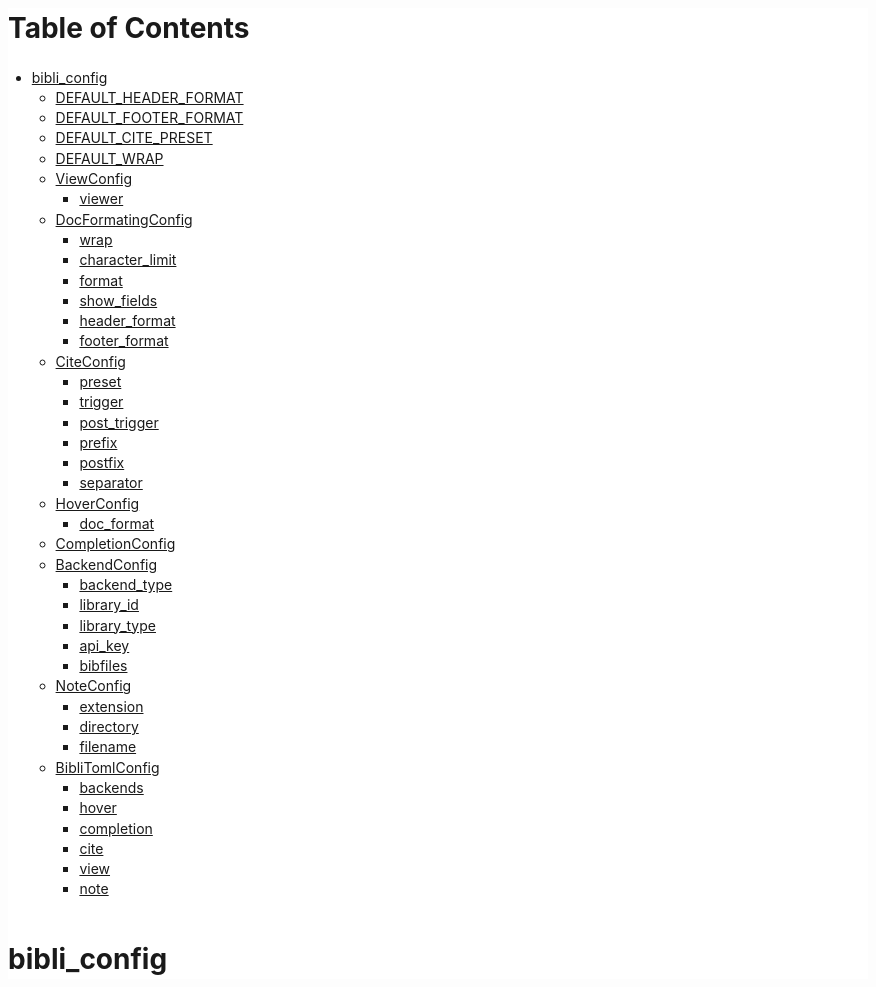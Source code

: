# Table of Contents

* [bibli\_config](#bibli_config)
  * [DEFAULT\_HEADER\_FORMAT](#bibli_config.DEFAULT_HEADER_FORMAT)
  * [DEFAULT\_FOOTER\_FORMAT](#bibli_config.DEFAULT_FOOTER_FORMAT)
  * [DEFAULT\_CITE\_PRESET](#bibli_config.DEFAULT_CITE_PRESET)
  * [DEFAULT\_WRAP](#bibli_config.DEFAULT_WRAP)
  * [ViewConfig](#bibli_config.ViewConfig)
    * [viewer](#bibli_config.ViewConfig.viewer)
  * [DocFormatingConfig](#bibli_config.DocFormatingConfig)
    * [wrap](#bibli_config.DocFormatingConfig.wrap)
    * [character\_limit](#bibli_config.DocFormatingConfig.character_limit)
    * [format](#bibli_config.DocFormatingConfig.format)
    * [show\_fields](#bibli_config.DocFormatingConfig.show_fields)
    * [header\_format](#bibli_config.DocFormatingConfig.header_format)
    * [footer\_format](#bibli_config.DocFormatingConfig.footer_format)
  * [CiteConfig](#bibli_config.CiteConfig)
    * [preset](#bibli_config.CiteConfig.preset)
    * [trigger](#bibli_config.CiteConfig.trigger)
    * [post\_trigger](#bibli_config.CiteConfig.post_trigger)
    * [prefix](#bibli_config.CiteConfig.prefix)
    * [postfix](#bibli_config.CiteConfig.postfix)
    * [separator](#bibli_config.CiteConfig.separator)
  * [HoverConfig](#bibli_config.HoverConfig)
    * [doc\_format](#bibli_config.HoverConfig.doc_format)
  * [CompletionConfig](#bibli_config.CompletionConfig)
  * [BackendConfig](#bibli_config.BackendConfig)
    * [backend\_type](#bibli_config.BackendConfig.backend_type)
    * [library\_id](#bibli_config.BackendConfig.library_id)
    * [library\_type](#bibli_config.BackendConfig.library_type)
    * [api\_key](#bibli_config.BackendConfig.api_key)
    * [bibfiles](#bibli_config.BackendConfig.bibfiles)
  * [NoteConfig](#bibli_config.NoteConfig)
    * [extension](#bibli_config.NoteConfig.extension)
    * [directory](#bibli_config.NoteConfig.directory)
    * [filename](#bibli_config.NoteConfig.filename)
  * [BibliTomlConfig](#bibli_config.BibliTomlConfig)
    * [backends](#bibli_config.BibliTomlConfig.backends)
    * [hover](#bibli_config.BibliTomlConfig.hover)
    * [completion](#bibli_config.BibliTomlConfig.completion)
    * [cite](#bibli_config.BibliTomlConfig.cite)
    * [view](#bibli_config.BibliTomlConfig.view)
    * [note](#bibli_config.BibliTomlConfig.note)

<a id="bibli_config"></a>

# bibli\_config

<a id="bibli_config.DEFAULT_HEADER_FORMAT"></a>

──────────────────────────────

◆ **What is being asked**
Take from the listing above each line that contains the string "library".

◆ **Response below**
    * [library\_id](#bibli_config.BackendConfig.library_id)
    * [library\_type](#bibli_config.BackendConfig.library_type)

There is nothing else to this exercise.